2010-10-30 Thread Ian D
I owe you all an update...

We found out a clear pattern we can now recreate at will.  Whenever we 
read/write the pool, it gives expected throughput and IOPS for a while, but at 
some point it slows down to a crawl, nothing is responding and pretty much 
"hang" for a few seconds and then things go back to normal for a little more 
while.  Sometimes the problem is barely noticeable and only happen once every 
few minutes, at other times it is every few seconds.  We could be doing the 
exact same operation and sometimes it is fast and sometimes it is slow.

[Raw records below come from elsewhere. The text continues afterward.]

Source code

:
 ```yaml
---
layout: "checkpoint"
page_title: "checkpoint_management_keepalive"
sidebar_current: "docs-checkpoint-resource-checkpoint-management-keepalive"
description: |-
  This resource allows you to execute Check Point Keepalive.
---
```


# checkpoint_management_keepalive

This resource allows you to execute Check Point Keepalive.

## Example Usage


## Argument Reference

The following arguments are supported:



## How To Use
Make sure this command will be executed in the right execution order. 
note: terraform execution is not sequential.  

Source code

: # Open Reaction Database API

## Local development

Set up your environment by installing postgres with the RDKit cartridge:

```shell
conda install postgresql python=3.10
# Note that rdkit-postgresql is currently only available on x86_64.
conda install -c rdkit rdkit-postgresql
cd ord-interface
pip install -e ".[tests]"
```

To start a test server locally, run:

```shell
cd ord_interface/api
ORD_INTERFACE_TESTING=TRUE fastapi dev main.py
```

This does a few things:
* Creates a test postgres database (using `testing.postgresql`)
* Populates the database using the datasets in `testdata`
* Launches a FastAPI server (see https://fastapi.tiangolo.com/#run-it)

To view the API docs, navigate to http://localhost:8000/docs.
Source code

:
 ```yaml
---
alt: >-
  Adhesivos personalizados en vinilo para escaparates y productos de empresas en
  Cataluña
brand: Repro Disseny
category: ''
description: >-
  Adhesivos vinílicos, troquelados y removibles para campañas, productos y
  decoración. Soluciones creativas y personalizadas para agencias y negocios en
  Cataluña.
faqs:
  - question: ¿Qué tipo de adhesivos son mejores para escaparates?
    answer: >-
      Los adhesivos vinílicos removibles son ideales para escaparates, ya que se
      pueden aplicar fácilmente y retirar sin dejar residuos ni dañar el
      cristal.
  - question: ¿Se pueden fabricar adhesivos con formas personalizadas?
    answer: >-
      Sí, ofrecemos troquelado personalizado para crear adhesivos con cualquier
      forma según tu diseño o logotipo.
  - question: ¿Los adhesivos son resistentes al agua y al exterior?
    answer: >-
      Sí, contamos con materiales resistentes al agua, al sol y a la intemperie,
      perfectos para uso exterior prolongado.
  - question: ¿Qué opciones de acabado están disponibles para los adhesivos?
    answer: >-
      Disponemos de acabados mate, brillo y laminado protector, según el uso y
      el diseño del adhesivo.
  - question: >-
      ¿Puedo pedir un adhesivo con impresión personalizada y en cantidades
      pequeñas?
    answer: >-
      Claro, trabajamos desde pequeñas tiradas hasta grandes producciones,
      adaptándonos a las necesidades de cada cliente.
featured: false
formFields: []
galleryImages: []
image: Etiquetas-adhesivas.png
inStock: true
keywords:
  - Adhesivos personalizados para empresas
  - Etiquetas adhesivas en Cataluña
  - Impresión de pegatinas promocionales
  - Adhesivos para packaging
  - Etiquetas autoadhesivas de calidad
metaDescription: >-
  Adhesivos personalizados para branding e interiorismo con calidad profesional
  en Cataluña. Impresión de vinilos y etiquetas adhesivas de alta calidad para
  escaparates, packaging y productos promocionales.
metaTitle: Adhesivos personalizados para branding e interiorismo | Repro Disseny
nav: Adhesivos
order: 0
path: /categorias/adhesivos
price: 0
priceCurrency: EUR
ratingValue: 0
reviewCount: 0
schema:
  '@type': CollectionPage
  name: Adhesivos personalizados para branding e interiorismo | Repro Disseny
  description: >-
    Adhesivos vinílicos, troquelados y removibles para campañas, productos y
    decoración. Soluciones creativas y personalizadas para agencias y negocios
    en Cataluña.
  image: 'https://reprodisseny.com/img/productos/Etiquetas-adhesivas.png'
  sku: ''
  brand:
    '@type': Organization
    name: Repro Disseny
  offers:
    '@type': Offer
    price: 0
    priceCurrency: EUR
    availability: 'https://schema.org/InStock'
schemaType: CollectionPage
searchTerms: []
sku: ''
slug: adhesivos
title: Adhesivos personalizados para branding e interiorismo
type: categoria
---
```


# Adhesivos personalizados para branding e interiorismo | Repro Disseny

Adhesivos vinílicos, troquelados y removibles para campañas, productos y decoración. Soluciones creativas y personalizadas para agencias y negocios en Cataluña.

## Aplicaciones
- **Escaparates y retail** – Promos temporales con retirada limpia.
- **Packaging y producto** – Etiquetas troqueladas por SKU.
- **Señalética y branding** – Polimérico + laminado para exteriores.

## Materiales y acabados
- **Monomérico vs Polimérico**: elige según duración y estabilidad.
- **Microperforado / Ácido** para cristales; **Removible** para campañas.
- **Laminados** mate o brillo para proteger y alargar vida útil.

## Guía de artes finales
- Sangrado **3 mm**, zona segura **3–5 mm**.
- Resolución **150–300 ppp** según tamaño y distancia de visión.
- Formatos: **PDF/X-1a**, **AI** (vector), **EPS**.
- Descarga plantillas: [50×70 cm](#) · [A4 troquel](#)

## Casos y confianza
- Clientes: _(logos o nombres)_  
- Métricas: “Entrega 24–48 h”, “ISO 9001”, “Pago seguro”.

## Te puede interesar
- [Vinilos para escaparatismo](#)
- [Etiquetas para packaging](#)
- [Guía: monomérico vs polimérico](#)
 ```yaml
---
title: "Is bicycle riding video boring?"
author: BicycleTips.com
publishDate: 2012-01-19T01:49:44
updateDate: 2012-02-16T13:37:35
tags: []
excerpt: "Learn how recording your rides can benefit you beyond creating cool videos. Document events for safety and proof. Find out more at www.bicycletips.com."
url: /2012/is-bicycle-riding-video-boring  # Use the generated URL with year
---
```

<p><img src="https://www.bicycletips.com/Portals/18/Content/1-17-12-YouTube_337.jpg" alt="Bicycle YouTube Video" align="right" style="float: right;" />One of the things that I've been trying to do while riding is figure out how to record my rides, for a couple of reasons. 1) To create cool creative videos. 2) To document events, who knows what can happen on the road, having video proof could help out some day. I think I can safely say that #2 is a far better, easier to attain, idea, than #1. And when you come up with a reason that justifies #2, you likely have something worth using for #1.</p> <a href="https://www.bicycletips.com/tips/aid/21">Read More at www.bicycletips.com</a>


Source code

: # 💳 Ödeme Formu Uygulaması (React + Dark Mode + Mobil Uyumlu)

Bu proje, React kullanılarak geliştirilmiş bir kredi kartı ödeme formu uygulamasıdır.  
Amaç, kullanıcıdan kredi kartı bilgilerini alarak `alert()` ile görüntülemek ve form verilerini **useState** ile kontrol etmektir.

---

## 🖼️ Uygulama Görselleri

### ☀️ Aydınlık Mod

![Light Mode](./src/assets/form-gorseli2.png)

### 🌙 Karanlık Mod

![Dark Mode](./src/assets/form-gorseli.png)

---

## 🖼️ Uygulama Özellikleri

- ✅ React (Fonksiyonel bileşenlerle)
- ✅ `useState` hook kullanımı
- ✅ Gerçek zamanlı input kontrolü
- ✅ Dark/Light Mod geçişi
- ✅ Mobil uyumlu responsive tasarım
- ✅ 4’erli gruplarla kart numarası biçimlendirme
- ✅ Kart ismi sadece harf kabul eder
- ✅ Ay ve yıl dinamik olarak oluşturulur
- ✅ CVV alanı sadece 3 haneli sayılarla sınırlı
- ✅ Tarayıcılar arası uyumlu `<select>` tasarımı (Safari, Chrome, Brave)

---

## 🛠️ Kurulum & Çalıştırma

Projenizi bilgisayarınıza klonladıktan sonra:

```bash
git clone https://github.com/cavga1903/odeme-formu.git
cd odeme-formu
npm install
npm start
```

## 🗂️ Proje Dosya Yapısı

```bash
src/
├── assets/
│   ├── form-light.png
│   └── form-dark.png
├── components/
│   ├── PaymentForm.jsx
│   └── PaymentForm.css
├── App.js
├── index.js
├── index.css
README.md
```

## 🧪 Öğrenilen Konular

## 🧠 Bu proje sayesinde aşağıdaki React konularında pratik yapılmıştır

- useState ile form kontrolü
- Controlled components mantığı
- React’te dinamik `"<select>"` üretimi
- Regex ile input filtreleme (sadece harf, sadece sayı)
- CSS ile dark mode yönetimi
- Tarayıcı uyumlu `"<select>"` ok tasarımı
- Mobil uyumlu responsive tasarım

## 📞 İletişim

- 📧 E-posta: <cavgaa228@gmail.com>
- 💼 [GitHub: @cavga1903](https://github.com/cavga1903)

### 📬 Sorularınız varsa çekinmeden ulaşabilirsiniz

The 
more clients are connected the worse the problem typically gets- and no, it's 
not happening every 30 seconds when things are committed to disk. 

Now... every time that slow down occurs, the load on the Nexenta box gets crazy 
high- it can reach 35 and more and the console dont even respond anymore.  The 
rest of the time the load barely reaches 3.  The box has four 7500 series Intel 
Xeon CPUs and 256G of RAM and use 15K SAS HDDs in mirrored stripes on LSI 
9200-8e HBAs- so we're certainly not underpowered.  We also have the same issue 
when using a box with two of the latest AMD Opteron CPUs (the Magny-Cours) and 
128G of RAM.

We are able to reach 800MB/sec and more over the network when things go well, 
but the average get destroyed by the slow downs when there is zero throughput.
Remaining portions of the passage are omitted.